### TASK TO COMPLETE
The answer is the set of lines that include "mbox", copied from the data below.

Source data:
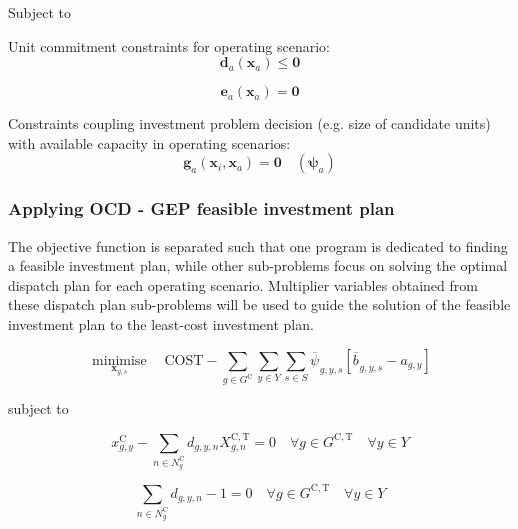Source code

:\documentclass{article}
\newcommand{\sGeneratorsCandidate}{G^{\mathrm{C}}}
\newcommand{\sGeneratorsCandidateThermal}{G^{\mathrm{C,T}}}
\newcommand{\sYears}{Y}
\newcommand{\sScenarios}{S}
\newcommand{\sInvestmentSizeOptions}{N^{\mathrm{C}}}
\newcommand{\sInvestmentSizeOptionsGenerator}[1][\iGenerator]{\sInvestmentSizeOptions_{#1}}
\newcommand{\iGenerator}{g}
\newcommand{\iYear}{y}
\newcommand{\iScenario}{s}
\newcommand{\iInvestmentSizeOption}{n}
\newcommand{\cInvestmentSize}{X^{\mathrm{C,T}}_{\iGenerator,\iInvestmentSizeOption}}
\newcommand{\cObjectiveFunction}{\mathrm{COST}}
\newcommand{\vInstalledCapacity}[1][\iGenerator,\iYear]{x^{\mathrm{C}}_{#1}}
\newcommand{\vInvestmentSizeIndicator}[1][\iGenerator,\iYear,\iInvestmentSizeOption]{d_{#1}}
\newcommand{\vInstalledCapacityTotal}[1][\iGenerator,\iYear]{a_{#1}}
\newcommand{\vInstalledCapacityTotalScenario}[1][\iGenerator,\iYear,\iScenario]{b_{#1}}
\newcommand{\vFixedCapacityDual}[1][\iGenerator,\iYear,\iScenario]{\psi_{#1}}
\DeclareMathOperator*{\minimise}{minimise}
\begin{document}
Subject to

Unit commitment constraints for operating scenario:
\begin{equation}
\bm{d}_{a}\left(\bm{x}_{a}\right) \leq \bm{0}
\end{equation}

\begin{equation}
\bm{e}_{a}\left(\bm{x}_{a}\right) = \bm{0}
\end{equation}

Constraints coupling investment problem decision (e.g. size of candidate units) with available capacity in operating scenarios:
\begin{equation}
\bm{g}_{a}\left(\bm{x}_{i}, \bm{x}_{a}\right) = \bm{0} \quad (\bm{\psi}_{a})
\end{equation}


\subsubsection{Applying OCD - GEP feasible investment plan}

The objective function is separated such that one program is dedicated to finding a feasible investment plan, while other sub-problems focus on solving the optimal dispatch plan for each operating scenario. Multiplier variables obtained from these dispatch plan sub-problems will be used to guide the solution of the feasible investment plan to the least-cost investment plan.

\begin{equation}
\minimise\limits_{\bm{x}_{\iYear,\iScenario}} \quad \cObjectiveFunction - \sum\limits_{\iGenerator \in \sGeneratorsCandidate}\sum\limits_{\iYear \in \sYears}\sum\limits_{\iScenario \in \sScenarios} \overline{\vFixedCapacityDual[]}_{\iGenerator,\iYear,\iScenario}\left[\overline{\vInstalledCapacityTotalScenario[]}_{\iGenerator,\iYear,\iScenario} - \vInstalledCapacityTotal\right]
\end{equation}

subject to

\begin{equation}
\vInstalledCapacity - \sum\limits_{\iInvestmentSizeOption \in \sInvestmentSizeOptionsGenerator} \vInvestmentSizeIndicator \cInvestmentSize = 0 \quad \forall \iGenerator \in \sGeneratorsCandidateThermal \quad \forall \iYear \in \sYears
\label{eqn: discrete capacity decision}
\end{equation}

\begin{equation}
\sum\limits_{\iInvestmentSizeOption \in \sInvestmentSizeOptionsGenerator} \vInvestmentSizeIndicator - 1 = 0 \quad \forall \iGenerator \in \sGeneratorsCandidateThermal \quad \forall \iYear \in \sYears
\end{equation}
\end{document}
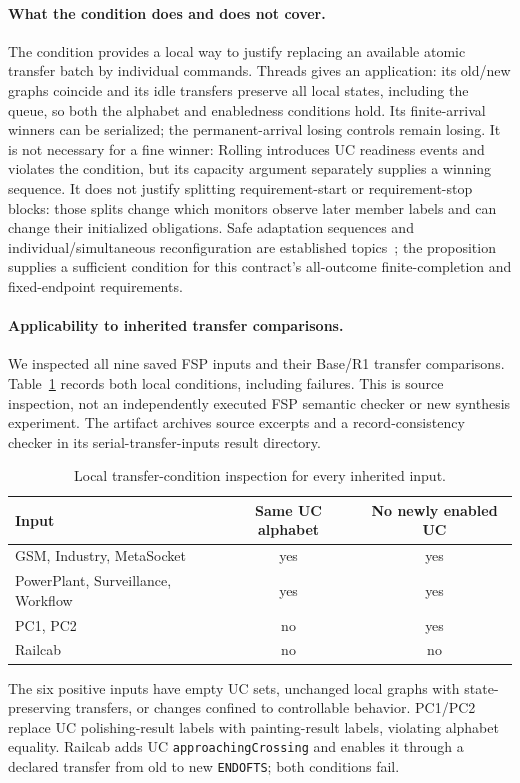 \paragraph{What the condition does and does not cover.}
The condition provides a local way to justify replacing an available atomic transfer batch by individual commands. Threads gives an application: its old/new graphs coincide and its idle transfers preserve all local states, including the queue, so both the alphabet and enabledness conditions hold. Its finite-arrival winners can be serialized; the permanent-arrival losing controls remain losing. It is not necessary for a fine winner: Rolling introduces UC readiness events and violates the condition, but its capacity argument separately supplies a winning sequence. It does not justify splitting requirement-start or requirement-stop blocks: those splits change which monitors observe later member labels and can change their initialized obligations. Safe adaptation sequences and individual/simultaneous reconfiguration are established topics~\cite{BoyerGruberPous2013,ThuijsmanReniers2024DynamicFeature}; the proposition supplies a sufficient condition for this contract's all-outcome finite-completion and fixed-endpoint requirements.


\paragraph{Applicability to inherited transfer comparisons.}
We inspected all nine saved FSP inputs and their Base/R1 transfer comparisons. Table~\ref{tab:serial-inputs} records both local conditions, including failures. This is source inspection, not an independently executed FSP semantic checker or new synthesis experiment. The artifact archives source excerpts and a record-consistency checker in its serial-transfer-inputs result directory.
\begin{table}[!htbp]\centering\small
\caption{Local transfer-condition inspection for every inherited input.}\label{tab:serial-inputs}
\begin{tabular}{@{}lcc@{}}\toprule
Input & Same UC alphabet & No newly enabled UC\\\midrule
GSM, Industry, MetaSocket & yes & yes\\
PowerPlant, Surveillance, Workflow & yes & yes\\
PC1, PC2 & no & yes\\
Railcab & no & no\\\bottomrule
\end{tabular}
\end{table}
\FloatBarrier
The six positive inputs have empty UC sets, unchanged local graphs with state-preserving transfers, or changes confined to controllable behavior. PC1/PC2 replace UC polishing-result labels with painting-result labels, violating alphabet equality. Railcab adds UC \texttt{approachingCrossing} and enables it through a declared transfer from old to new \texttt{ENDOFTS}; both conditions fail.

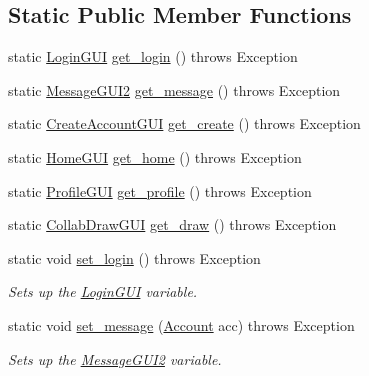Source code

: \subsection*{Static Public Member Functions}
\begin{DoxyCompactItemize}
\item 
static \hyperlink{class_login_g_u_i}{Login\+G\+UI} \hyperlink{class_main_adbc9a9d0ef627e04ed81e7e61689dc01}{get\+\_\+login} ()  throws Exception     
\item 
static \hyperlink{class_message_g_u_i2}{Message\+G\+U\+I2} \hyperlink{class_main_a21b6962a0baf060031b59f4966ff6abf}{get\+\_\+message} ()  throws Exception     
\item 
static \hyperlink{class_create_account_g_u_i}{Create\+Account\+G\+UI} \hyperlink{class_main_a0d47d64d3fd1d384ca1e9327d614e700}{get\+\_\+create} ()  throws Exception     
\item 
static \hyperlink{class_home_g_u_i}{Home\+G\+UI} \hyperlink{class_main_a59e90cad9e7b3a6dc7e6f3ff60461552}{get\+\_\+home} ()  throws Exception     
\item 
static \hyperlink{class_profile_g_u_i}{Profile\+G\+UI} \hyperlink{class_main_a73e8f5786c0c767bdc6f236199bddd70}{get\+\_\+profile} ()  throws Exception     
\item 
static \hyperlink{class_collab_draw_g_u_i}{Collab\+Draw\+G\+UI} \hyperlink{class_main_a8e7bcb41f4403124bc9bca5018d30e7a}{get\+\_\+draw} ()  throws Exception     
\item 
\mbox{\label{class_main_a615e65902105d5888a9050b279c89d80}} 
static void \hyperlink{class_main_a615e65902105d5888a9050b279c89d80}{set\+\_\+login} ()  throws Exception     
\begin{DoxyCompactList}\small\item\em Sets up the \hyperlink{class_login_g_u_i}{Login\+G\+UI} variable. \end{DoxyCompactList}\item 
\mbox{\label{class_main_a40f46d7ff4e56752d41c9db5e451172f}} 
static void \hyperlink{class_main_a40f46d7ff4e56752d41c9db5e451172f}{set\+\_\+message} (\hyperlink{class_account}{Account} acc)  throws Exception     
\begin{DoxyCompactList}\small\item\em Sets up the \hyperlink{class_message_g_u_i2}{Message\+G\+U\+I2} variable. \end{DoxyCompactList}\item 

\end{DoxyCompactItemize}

### RESULT OF THE EXERCISE
\mbox{\label{class_main_a615e65902105d5888a9050b279c89d80}} 
\mbox{\label{class_main_a40f46d7ff4e56752d41c9db5e451172f}} 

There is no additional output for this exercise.